Die ist an diesem nasskalten Dezemberabend nach dem Sturm Xaver zunächst gut gefüllt, denn vor den Weltstar hat der Chef der JU wieder einmal eine lokale Band gesetzt. Die Dresdner Musiker von „eigenARTig“ haben es nicht gerade leicht mit ihrem eigen-artig anderem Klangbild, das neben der klassischen Kombination Gitarre, Bass und Schlagzeug noch zusätzlich Maultrommel und Didgeridoo einbezieht. Das ist sicher ungewöhnlich und so stimmen die Songs von EIGENARTIG auf besondere Weise auf das eigentliche Ereignis ein. Die fünf Jungs der Dresdner Band, sowie die Lady am Bass, sollte man im Auge behalten und neugierig warten, wie „eigen-artig“ anders sich die Kapelle weiter entwickeln wird.

Während die Bühne beräumt wird, füllt sich der Live-Club ordentlich. Natürlich bin ich froh, vorn an der Rampe zu stehen, wo ich hoffe, alles gut überschauen zu können und dann stellt mir doch tatsächlich einer der Roadies so ein Notenpult rechts in die Bühnenmitte und genau vor meine Nase. Selber schuld, denn Chappo wird es schwer haben, mich hier vorn stehen zu sehen. Dessen Band ist schon auf der Bühne und zum aufschwellenden Klang einer mir gut bekannten Gitarrenfigur spielt sich die Band langsam ein und wenige Sekunden später kommt ROGER CHAPMAN auf die Bühne, schnappt sich das Mikro und dann beginnt der andere Hurrikan nach Xaver für zwei Stunden hier zu toben. Die Eröffnung mit „Higher Ground“, einem seiner Klassiker, stampft wie eine sich warm laufende Maschine durch den Saal und reißt die Massen hinter mir mit. Von Null auf hundert binnen weniger Augenblicke, vom rauen Gesang eines rockenden Veteranen mitgerissen.

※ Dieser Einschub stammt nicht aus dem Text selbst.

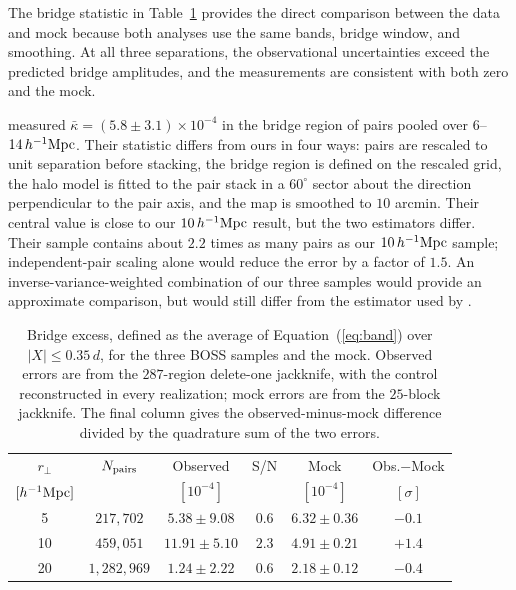 \documentclass[preprint]{aastex701}
\newcommand{\hinvMpc}{h^{-1}{\rm Mpc}}
\begin{document}

The bridge statistic in Table~\ref{tab:bridge} provides the direct comparison
between the data and mock because both analyses use the same bands, bridge
window, and smoothing. At all three separations, the observational
uncertainties exceed the predicted bridge amplitudes, and the measurements
are consistent with both zero and the mock.

\citet{deGraaff2019} measured
$\bar\kappa=(5.8\pm3.1)\times10^{-4}$ in the bridge region of pairs pooled
over $6$--$14\,\hinvMpc$. Their statistic differs from ours in four ways:
pairs are rescaled to unit separation before stacking, the bridge region is
defined on the rescaled grid, the halo model is fitted to the pair stack in
a $60^\circ$ sector about the direction perpendicular to the pair axis, and
the map is smoothed to $10$ arcmin. Their central value is close to our
$10\,\hinvMpc$ result, but the two estimators differ. Their
sample contains about $2.2$ times as many pairs as our $10\,\hinvMpc$
sample; independent-pair scaling alone would reduce the error by a factor of
$1.5$.
An inverse-variance-weighted combination of our three samples would provide
an approximate comparison, but would still differ from the estimator used by
\citet{deGraaff2019}.

\begin{table}
  \centering
  \caption{Bridge excess, defined as the average of Equation~(\ref{eq:band})
  over $|X|\leq0.35\,d$, for the three BOSS samples and the mock. Observed
  errors are from the $287$-region delete-one jackknife, with the control
  reconstructed in every realization; mock errors are from the $25$-block
  jackknife. The final column gives the observed-minus-mock difference divided
  by the quadrature sum of the two errors.}
  \label{tab:bridge}
  \begin{tabular}{cccccc}
    \hline
    $r_{\perp}$ & $N_{\rm pairs}$ & Observed & S/N & Mock & Obs.$-$Mock \\
    $[\hinvMpc]$ & & $[10^{-4}]$ & & $[10^{-4}]$ & $[\sigma]$ \\
    \hline
    5  & $217{,}702$   & $5.38\pm9.08$  & $0.6$ & $6.32\pm0.36$ & $-0.1$ \\
    10 & $459{,}051$   & $11.91\pm5.10$ & $2.3$ & $4.91\pm0.21$ & $+1.4$ \\
    20 & $1{,}282{,}969$ & $1.24\pm2.22$  & $0.6$ & $2.18\pm0.12$ & $-0.4$ \\
    \hline
  \end{tabular}
\end{table}
\end{document}
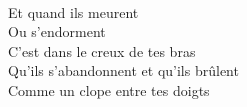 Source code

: \\
Et quand ils meurent\\
Ou s'endorment\\
C'est dans le creux de tes bras\\
Qu'ils s'abandonnent et qu'ils brûlent\\
Comme un clope entre tes doigts\\
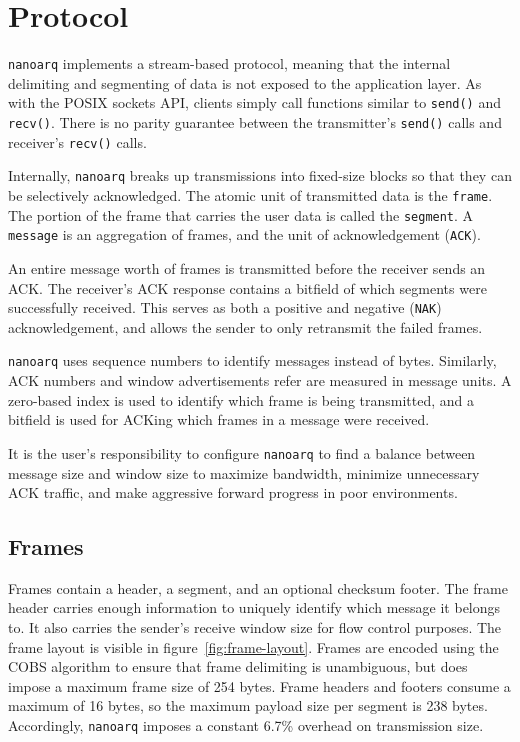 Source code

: \documentclass[11pt]{article}
\newcommand{\nanoarq}{\texttt{nanoarq}}
\begin{document}
\section{Protocol}
\nanoarq{} implements a stream-based protocol, meaning that the internal delimiting and segmenting of data is not exposed to the application layer. As with the POSIX sockets API, clients simply call functions similar to \texttt{send()} and \texttt{recv()}. There is no parity guarantee between the transmitter's \texttt{send()} calls and receiver's \texttt{recv()} calls. \par
Internally, \nanoarq{} breaks up transmissions into fixed-size blocks so that they can be selectively acknowledged. The atomic unit of transmitted data is the \texttt{frame}. The portion of the frame that carries the user data is called the \texttt{segment}. A \texttt{message} is an aggregation of frames, and the unit of acknowledgement (\texttt{ACK}). \par

An entire message worth of frames is transmitted before the receiver sends an ACK. The receiver's ACK response contains a bitfield of which segments were successfully received. This serves as both a positive and negative (\texttt{NAK}) acknowledgement, and allows the sender to only retransmit the failed frames. \par

\nanoarq{} uses sequence numbers to identify messages instead of bytes. Similarly, ACK numbers and window advertisements refer are measured in message units. A zero-based index is used to identify which frame is being transmitted, and a bitfield is used for ACKing which frames in a message were received. \par

It is the user's responsibility to configure \nanoarq{} to find a balance between message size and window size to maximize bandwidth, minimize unnecessary ACK traffic, and make aggressive forward progress in poor environments. \par

\subsection{Frames}
Frames contain a header, a segment, and an optional checksum footer. The frame header carries enough information to uniquely identify which message it belongs to. It also carries the sender's receive window size for flow control purposes. The frame layout is visible in figure~\ref{fig:frame-layout}. Frames are encoded using the COBS algorithm to ensure that frame delimiting is unambiguous, but does impose a maximum frame size of 254 bytes. Frame headers and footers consume a maximum of 16 bytes, so the maximum payload size per segment is 238 bytes. Accordingly, \nanoarq{} imposes a constant 6.7\% overhead on transmission size.\par
\end{document}
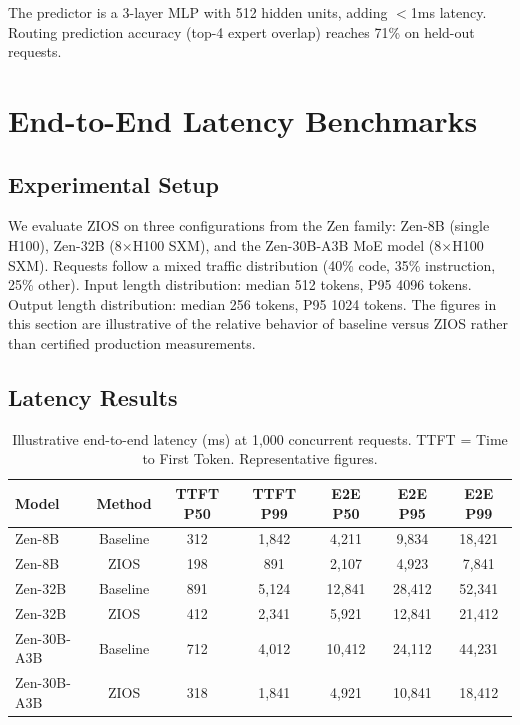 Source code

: \documentclass[11pt,a4paper]{article}
\begin{document}
The predictor is a 3-layer MLP with 512 hidden units, adding $<$1ms latency. Routing prediction accuracy (top-4 expert overlap) reaches 71\% on held-out requests.

\section{End-to-End Latency Benchmarks}

\subsection{Experimental Setup}

We evaluate ZIOS on three configurations from the Zen family: Zen-8B (single H100), Zen-32B (8$\times$H100 SXM), and the Zen-30B-A3B MoE model (8$\times$H100 SXM). Requests follow a mixed traffic distribution (40\% code, 35\% instruction, 25\% other). Input length distribution: median 512 tokens, P95 4096 tokens. Output length distribution: median 256 tokens, P95 1024 tokens. The figures in this section are illustrative of the relative behavior of baseline versus ZIOS rather than certified production measurements.

\subsection{Latency Results}

\begin{table}[H]
\centering
\caption{Illustrative end-to-end latency (ms) at 1,000 concurrent requests. TTFT = Time to First Token. Representative figures.}
\label{tab:latency_1k}
\begin{tabular}{lcccccc}
\toprule
Model & Method & TTFT P50 & TTFT P99 & E2E P50 & E2E P95 & E2E P99 \\
\midrule
Zen-8B & Baseline & 312 & 1,842 & 4,211 & 9,834 & 18,421 \\
Zen-8B & ZIOS & 198 & 891 & 2,107 & 4,923 & 7,841 \\
\midrule
Zen-32B & Baseline & 891 & 5,124 & 12,841 & 28,412 & 52,341 \\
Zen-32B & ZIOS & 412 & 2,341 & 5,921 & 12,841 & 21,412 \\
\midrule
Zen-30B-A3B & Baseline & 712 & 4,012 & 10,412 & 24,112 & 44,231 \\
Zen-30B-A3B & ZIOS & 318 & 1,841 & 4,921 & 10,841 & 18,412 \\
\bottomrule
\end{tabular}
\end{table}
\end{document}
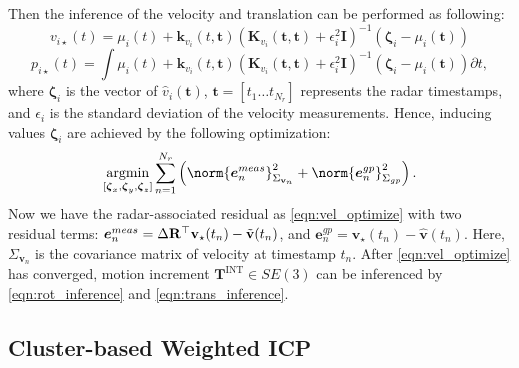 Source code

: Then the inference of the velocity and translation can be performed as following:
\vspace{-1mm}
\begin{equation}
    {v}_{i\star}(t)=\mu_i(t)+\mathbf{k}_{v_i}(t,\mathbf{t})(\mathbf{K}_{v_i}(\mathbf{t}, \mathbf{t})+\epsilon_i^2\mathbf{I})^{-1}(\boldsymbol{\zeta}_i-\mu_i(\mathbf{t}))
\end{equation}
\begin{equation}
\label{eqn:trans_inference}
    {p}_{i\star}(t)=\int \mu_i(t)+\mathbf{k}_{v_i}(t,\mathbf{t})(\mathbf{K}_{v_i}(\mathbf{t}, \mathbf{t})+\epsilon_i^2\mathbf{I})^{-1}(\boldsymbol{\zeta}_i-\mu_i(\mathbf{t})) \partial t,
\end{equation}
where $\boldsymbol{\zeta}_i$ is the vector of $\hat{v}_i(\mathbf{t})$, $\mathbf{t}=[t_1\dots t_{N_r}]$ represents the radar timestamps, and $\epsilon_i$ is the standard deviation of the velocity measurements.
Hence, inducing values $\boldsymbol{\zeta}_i$ are achieved by the following optimization:
\vspace{-1mm}
\begin{equation}
\label{eqn:vel_optimize}
    \displaystyle \argmin_{[\boldsymbol{\zeta}_x, \boldsymbol{\zeta}_y, \boldsymbol{\zeta}_z]}\sum_{n=1}^{N_r} \left( \norm{\boldsymbol{e}_n^{meas}}_{\Sigma_{\mathbf{v}_n}}^2+\norm{\boldsymbol{e}_n^{gp}}_{\Sigma_{gp}}^2 \right).
\end{equation}
Now we have the radar-associated residual as \eqref{eqn:vel_optimize} with two residual terms: $\boldsymbol{e}_n^{meas} = \Delta{\mathbf{R}^\top}\mathbf{v}_\star(t_n)-\Tilde{\mathbf{v}}(t_n)$, and $\boldsymbol{e}_n^{gp}=\mathbf{v}_{\star}(t_n)-\hat{\mathbf{v}}(t_n)$. Here, $\Sigma_{\mathbf{v}_n}$ is the covariance matrix of velocity at timestamp $t_n$. After \eqref{eqn:vel_optimize} has converged, motion increment $\textbf{T}^{\text{INT}}\in SE(3)$ can be inferenced by \eqref{eqn:rot_inference} and \eqref{eqn:trans_inference}.

\subsection{Cluster-based Weighted ICP}
\label{subsec:scan matching}

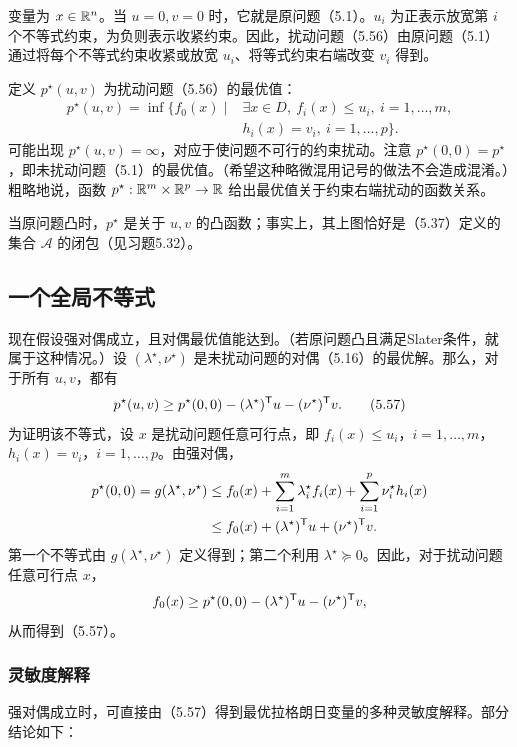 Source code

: 变量为 $x\in\R^n$。当 $u=0,v=0$ 时，它就是原问题（5.1）。$u_i$ 为正表示放宽第 $i$ 个不等式约束，为负则表示收紧约束。因此，扰动问题（5.56）由原问题（5.1）通过将每个不等式约束收紧或放宽 $u_i$、将等式约束右端改变 $v_i$ 得到。

定义 $p^\star(u,v)$ 为扰动问题（5.56）的最优值：
\[
\begin{split}
p^\star(u,v)=\inf\{f_0(x)\mid{}&\exists x\in D,\ f_i(x)\le u_i,\ i=1,\ldots,m,\\
&h_i(x)=v_i,\ i=1,\ldots,p\}.
\end{split}
\]
可能出现 $p^\star(u,v)=\infty$，对应于使问题不可行的约束扰动。注意 $p^\star(0,0)=p^\star$，即未扰动问题（5.1）的最优值。（希望这种略微混用记号的做法不会造成混淆。）粗略地说，函数 $p^\star:\R^m\times\R^p\to\R$ 给出最优值关于约束右端扰动的函数关系。

当原问题凸时，$p^\star$ 是关于 $u,v$ 的凸函数；事实上，其上图恰好是（5.37）定义的集合 $\mathcal A$ 的闭包（见习题5.32）。

\subsection{一个全局不等式}
现在假设强对偶成立，且对偶最优值能达到。（若原问题凸且满足Slater条件，就属于这种情况。）设 $(\lambda^\star,\nu^\star)$ 是未扰动问题的对偶（5.16）的最优解。那么，对于所有 $u,v$，都有
\begin{equation}
p^\star(u,v)\ge p^\star(0,0)-(\lambda^\star)^\T u-(\nu^\star)^\T v.\tag{5.57}
\end{equation}
为证明该不等式，设 $x$ 是扰动问题任意可行点，即 $f_i(x)\le u_i$，$i=1,\ldots,m$，$h_i(x)=v_i$，$i=1,\ldots,p$。由强对偶，
\[
\begin{aligned}
p^\star(0,0)=g(\lambda^\star,\nu^\star)
&\le f_0(x)+\sum_{i=1}^m\lambda_i^\star f_i(x)
+\sum_{i=1}^p\nu_i^\star h_i(x)\\
&\le f_0(x)+(\lambda^\star)^\T u+(\nu^\star)^\T v.
\end{aligned}
\]
第一个不等式由 $g(\lambda^\star,\nu^\star)$ 定义得到；第二个利用 $\lambda^\star\succeq0$。因此，对于扰动问题任意可行点 $x$，
\[
f_0(x)\ge p^\star(0,0)-(\lambda^\star)^\T u-(\nu^\star)^\T v,
\]
从而得到（5.57）。

\subsubsection*{灵敏度解释}
强对偶成立时，可直接由（5.57）得到最优拉格朗日变量的多种灵敏度解释。部分结论如下：

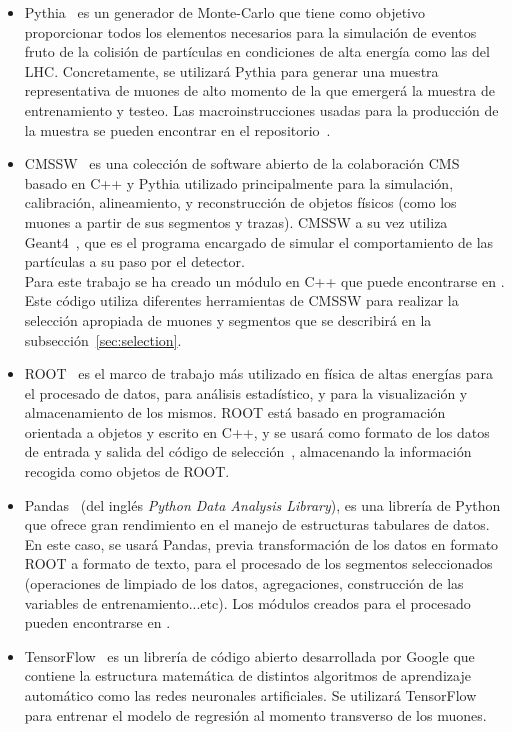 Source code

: \begin{itemize}

\item Pythia~\cite{Sjstrand2008ABI} es un generador de Monte-Carlo que tiene como objetivo proporcionar todos los elementos necesarios para la simulaci\'on de eventos fruto de la colisi\'on de part\'iculas en condiciones de alta energ\'ia como las del LHC. Concretamente, se utilizar\'a Pythia para generar una muestra representativa de muones de alto momento de la que emerger\'a la muestra de entrenamiento y testeo. Las macroinstrucciones usadas para la producci\'on de la muestra se pueden encontrar en el repositorio~\cite{generator}.

\item CMSSW~\cite{cmssw} es una colecci\'on de software abierto de la colaboraci\'on CMS basado en C++ y Pythia utilizado principalmente para la simulaci\'on, calibraci\'on, alineamiento, y reconstrucci\'on de objetos f\'isicos (como los muones a partir de sus segmentos y trazas). CMSSW a su vez utiliza Geant4~\cite{Agostinelli:2002hh}, que es el programa encargado de simular el comportamiento de las partículas a su paso por el detector. \\
Para este trabajo se ha creado un m\'odulo en C++ que puede encontrarse en \cite{analyzer}. Este c\'odigo utiliza diferentes herramientas de CMSSW para realizar la selecci\'on apropiada de muones y segmentos que se describir\'a en la subsecci\'on~\ref{sec:selection}. 

\item ROOT~\cite{root} es el marco de trabajo m\'as utilizado en f\'isica de altas energ\'ias para el procesado de datos, para an\'alisis estad\'istico, y para la visualizaci\'on y almacenamiento de los mismos. ROOT est\'a basado en programaci\'on orientada a objetos y escrito en C++, y se usar\'a como formato de los datos de entrada y salida del c\'odigo de selecci\'on~\cite{analyzer}, almacenando la informaci\'on recogida como objetos de ROOT.

\item Pandas~\cite{mckinney-proc-scipy-2010} (del ingl\'es \textit{Python Data Analysis Library}), es una librer\'ia de Python que ofrece gran rendimiento en el manejo de estructuras tabulares de datos. En este caso, se usar\'a Pandas, previa transformaci\'on de los datos en formato ROOT a formato de texto, para el procesado de los segmentos seleccionados (operaciones de limpiado de los datos, agregaciones, construcci\'on de las variables de entrenamiento...etc). Los m\'odulos creados para el procesado pueden encontrarse en \cite{processor}.

\item TensorFlow~\cite{tensorflow2015-whitepaper} es un librer\'ia de c\'odigo abierto desarrollada por Google que contiene la estructura matem\'atica de distintos algoritmos de aprendizaje autom\'atico como las redes neuronales artificiales. Se utilizar\'a TensorFlow para entrenar el modelo de regresi\'on al momento transverso de los muones.

\end{itemize}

Der spult von nun an einen Knaller nach den anderen routiniert, aber sichtlich voller Emotionen und mit vollem Körpereinsatz ab. Auf „Check It Out“ folgt „My Sweet Desiree“ und jedes Mal blättert er auf dem Notenbild suchend weiter und wenn er was sagt, dann meist einen Satz mit „fucking“ mittendrin, was ihn dann endgültig als schnoddrigen Engländer erkennbar macht. Chappo benutzt sein erstes Handtuch und schleudert es unter dem Jubel der Massen an die Bühnendecke. Zuvor hatte er sich das Wasser aus der Flasche über den Kopf gegossen und die Bottle in hohem Bogen in den Hintergrund der Bühne befördert – rockin’ & rollin’. Keine Sekunde Stillstand, als hätte er Treibstoff getrunken. Es macht einfach nur höllisch Spaß!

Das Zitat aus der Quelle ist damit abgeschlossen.